Damit sind wir bei Olaf Scholz. Als dessen Spezialität werden den Deutschen markige Worte in Erinnerung bleiben, denen keine nennenswerten Taten folgten – die berühmte „Zeitenwende“ bei der Bundeswehr etwa oder die ähnlich berühmte Forderung „Wir müssen endlich im großen Stil abschieben“.

Ein echter Scholz war auch der Satz „Blinden Israel-Hass werden wir niemals hinnehmen“, nicht zu vergessen sein Versprechen, die Neuberechnung der Grundsteuer würde nicht zur Erhöhung derselben führen („Ich versichere es Ihnen“). In Berlin stieg die Steuer bei einigen Immobilienbesitzern um mehr als 500 Prozent.

Scholz hat in manchem Angela Merkel kopiert, aber eines wird er bestimmt nicht kopieren. Nämlich deren Wahlslogan „Sie kennen mich“. Das wäre kontraproduktiv.

Friedrich Merz, im Moment der wahrscheinlich nächste Kanzler, ist womöglich die letzte Chance, die das alte Parteienspektrum bekommt. Wenn sich nichts ändert, dürfte Deutschland den populistischen Weg gehen, auf dem die USA und große Teile Europas bereits unterwegs sind.

Um die Migrationskrise zu lösen und die Wirtschaft wieder zu entfesseln (um nur zwei Baustellen zu erwähnen) braucht er allerdings den Helmut-Kohl-Mut, einige deutsche Medien und die Böhmermanns dieser Erde weitgehend zu ignorieren.

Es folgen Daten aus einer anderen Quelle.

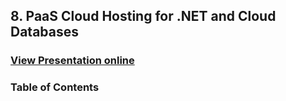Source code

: ## 8. PaaS Cloud Hosting for .NET and Cloud Databases
### [View Presentation online](https://rawgit.com/TelerikAcademy/Databases/master/8.%20PaaS-Cloud-Hosting-for-.NET-and-Cloud-Databases/index.html)
### Table of Contents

Natürlich wird es gegen ihn, falls er nicht pariert, eine Schlammschlacht geben. Vor allem wird man versuchen, jede noch so vernünftige Maßnahme zu diabolisieren, falls ihr die AfD ebenfalls zustimmt. Sogar die Abschaffung der Sommerzeit wäre, falls die AfD zustimmt, angeblich ein Schritt in Richtung Faschismus.

Aber Wolf Biermann hatte ja recht: Wer sich nicht in Gefahr begibt, der kommt drin um.